* _Task prompt_: Locate the word "installed" in the data below, then copy every line that holds it.

* _Input_:
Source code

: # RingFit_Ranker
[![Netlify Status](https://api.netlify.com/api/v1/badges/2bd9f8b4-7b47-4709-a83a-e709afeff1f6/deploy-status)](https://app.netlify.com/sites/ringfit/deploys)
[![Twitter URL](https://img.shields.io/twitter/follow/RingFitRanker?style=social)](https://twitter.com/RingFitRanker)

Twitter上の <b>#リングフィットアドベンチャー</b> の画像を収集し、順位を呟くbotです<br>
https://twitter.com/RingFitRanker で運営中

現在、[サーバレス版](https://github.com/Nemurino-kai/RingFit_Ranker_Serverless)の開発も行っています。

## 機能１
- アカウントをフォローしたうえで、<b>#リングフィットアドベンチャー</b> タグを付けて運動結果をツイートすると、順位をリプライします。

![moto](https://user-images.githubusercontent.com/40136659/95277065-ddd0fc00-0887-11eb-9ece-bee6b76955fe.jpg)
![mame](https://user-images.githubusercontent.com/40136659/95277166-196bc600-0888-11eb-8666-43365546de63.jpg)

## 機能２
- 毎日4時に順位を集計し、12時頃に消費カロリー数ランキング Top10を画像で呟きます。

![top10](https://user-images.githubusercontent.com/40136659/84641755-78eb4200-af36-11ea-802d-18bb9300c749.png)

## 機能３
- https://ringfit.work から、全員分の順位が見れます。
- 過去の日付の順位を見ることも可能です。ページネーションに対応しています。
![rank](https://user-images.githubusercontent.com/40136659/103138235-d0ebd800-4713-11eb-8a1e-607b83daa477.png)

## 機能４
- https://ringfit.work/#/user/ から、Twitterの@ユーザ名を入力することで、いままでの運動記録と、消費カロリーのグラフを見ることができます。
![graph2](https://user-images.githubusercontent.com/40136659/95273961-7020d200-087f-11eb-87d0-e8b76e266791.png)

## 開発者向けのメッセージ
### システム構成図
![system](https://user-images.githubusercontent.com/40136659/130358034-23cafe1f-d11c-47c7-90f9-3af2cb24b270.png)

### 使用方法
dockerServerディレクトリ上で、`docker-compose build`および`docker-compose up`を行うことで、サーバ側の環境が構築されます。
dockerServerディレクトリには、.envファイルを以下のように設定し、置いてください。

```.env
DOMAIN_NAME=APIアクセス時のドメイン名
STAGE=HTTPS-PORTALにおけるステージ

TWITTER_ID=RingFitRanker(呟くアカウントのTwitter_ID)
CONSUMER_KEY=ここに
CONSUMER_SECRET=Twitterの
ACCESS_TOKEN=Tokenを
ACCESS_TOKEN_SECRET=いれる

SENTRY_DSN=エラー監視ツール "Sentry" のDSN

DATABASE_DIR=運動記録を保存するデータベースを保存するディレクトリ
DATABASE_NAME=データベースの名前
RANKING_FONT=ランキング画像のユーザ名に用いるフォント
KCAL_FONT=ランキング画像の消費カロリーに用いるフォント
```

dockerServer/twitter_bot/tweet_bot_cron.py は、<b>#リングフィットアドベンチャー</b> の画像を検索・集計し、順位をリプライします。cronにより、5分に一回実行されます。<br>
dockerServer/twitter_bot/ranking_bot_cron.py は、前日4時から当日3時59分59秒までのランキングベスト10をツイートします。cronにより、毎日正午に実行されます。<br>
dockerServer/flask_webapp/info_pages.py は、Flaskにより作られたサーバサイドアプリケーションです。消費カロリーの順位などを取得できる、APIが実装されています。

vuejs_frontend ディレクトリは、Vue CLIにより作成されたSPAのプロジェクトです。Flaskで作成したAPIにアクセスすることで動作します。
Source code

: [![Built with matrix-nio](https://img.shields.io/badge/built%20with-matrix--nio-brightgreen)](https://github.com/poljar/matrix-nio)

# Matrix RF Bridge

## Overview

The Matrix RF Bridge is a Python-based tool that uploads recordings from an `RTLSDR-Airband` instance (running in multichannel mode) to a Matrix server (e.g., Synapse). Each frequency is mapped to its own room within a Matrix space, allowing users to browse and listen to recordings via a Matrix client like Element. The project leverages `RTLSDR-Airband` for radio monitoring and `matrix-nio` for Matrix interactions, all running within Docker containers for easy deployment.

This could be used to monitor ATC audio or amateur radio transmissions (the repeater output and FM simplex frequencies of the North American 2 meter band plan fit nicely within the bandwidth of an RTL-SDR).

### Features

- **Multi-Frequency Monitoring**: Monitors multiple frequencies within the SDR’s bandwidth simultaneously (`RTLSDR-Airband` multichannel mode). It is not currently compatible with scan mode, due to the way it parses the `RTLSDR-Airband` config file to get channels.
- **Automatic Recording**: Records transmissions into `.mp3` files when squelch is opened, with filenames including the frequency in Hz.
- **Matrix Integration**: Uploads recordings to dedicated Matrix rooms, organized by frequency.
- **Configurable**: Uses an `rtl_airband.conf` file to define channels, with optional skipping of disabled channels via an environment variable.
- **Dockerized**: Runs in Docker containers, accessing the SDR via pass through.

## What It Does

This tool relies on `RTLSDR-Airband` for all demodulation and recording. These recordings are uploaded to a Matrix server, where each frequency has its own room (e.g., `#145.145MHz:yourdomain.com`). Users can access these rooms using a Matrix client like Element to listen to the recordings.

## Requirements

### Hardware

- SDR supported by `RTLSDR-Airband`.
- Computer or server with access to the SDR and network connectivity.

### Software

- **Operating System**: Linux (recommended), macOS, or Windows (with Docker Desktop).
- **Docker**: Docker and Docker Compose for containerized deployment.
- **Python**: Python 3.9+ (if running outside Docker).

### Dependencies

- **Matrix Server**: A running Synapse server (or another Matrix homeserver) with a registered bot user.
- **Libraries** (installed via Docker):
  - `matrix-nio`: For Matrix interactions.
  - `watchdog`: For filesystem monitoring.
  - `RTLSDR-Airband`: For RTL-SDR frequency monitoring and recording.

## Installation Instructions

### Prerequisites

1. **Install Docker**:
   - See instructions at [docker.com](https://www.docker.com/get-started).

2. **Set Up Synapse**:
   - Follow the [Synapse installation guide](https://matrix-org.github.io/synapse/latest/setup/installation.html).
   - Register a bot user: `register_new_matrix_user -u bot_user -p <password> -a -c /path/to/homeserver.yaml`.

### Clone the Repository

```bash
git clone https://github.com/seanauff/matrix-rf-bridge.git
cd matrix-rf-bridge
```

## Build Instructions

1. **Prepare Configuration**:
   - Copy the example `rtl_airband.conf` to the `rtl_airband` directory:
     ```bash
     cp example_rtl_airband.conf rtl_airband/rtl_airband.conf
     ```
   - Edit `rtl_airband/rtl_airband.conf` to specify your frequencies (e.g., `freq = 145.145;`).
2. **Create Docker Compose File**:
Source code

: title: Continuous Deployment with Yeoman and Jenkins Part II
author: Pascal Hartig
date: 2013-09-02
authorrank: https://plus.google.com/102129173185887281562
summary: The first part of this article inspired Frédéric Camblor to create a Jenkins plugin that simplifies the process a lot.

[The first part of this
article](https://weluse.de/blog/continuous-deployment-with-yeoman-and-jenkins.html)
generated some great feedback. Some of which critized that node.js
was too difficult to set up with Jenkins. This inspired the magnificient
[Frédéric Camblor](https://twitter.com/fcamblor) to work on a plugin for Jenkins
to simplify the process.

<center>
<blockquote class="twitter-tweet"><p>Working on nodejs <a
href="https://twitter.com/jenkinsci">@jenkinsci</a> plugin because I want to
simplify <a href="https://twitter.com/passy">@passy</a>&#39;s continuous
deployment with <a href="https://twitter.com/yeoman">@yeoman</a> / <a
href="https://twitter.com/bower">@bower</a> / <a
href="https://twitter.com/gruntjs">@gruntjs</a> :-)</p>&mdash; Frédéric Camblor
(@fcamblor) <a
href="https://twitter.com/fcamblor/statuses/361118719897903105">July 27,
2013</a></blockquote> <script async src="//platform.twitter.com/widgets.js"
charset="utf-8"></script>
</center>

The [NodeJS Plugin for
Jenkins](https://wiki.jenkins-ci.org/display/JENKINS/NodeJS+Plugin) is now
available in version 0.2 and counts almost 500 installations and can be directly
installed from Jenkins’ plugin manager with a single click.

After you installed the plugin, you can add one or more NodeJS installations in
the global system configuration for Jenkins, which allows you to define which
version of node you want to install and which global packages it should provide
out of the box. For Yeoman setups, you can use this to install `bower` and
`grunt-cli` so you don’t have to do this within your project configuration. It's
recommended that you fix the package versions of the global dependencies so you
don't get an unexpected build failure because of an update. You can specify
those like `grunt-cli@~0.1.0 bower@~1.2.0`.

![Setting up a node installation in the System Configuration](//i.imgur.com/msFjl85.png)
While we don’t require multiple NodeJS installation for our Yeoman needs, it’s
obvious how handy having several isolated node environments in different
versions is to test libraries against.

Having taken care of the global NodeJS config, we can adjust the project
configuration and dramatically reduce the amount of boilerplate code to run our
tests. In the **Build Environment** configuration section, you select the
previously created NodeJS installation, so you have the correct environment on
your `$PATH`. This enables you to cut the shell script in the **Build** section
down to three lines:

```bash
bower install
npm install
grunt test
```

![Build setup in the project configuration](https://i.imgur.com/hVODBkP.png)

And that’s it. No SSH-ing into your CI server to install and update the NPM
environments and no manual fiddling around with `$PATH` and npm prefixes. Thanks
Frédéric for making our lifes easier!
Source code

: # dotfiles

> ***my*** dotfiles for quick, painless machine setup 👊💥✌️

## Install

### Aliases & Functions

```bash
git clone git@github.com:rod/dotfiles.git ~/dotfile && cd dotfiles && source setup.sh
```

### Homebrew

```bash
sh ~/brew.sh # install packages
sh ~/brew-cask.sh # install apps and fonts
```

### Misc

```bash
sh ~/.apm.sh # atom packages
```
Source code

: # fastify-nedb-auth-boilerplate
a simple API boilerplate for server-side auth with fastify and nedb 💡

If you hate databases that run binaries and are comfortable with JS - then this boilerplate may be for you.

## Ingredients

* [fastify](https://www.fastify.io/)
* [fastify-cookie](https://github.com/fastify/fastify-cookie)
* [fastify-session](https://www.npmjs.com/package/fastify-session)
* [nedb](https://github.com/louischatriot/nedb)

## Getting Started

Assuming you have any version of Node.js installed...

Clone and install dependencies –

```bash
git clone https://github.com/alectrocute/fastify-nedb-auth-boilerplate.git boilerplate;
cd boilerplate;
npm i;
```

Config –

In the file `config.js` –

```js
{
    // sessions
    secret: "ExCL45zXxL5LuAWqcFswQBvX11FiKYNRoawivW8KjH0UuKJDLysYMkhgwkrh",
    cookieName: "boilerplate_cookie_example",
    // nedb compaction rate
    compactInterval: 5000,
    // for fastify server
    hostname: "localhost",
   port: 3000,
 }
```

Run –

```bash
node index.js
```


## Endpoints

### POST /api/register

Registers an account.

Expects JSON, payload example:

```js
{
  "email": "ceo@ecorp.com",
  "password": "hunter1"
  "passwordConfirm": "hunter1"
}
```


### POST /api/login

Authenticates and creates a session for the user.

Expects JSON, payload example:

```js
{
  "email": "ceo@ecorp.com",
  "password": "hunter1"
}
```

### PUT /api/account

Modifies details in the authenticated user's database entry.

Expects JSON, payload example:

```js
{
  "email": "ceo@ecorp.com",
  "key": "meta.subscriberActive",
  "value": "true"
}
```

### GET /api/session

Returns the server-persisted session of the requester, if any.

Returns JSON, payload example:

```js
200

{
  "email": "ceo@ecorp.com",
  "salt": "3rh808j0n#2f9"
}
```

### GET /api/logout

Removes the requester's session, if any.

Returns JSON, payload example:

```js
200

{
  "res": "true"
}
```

* _The answer_:
- **Libraries** (installed via Docker):
installed from Jenkins’ plugin manager with a single click.
After you installed the plugin, you can add one or more NodeJS installations in
Assuming you have any version of Node.js installed...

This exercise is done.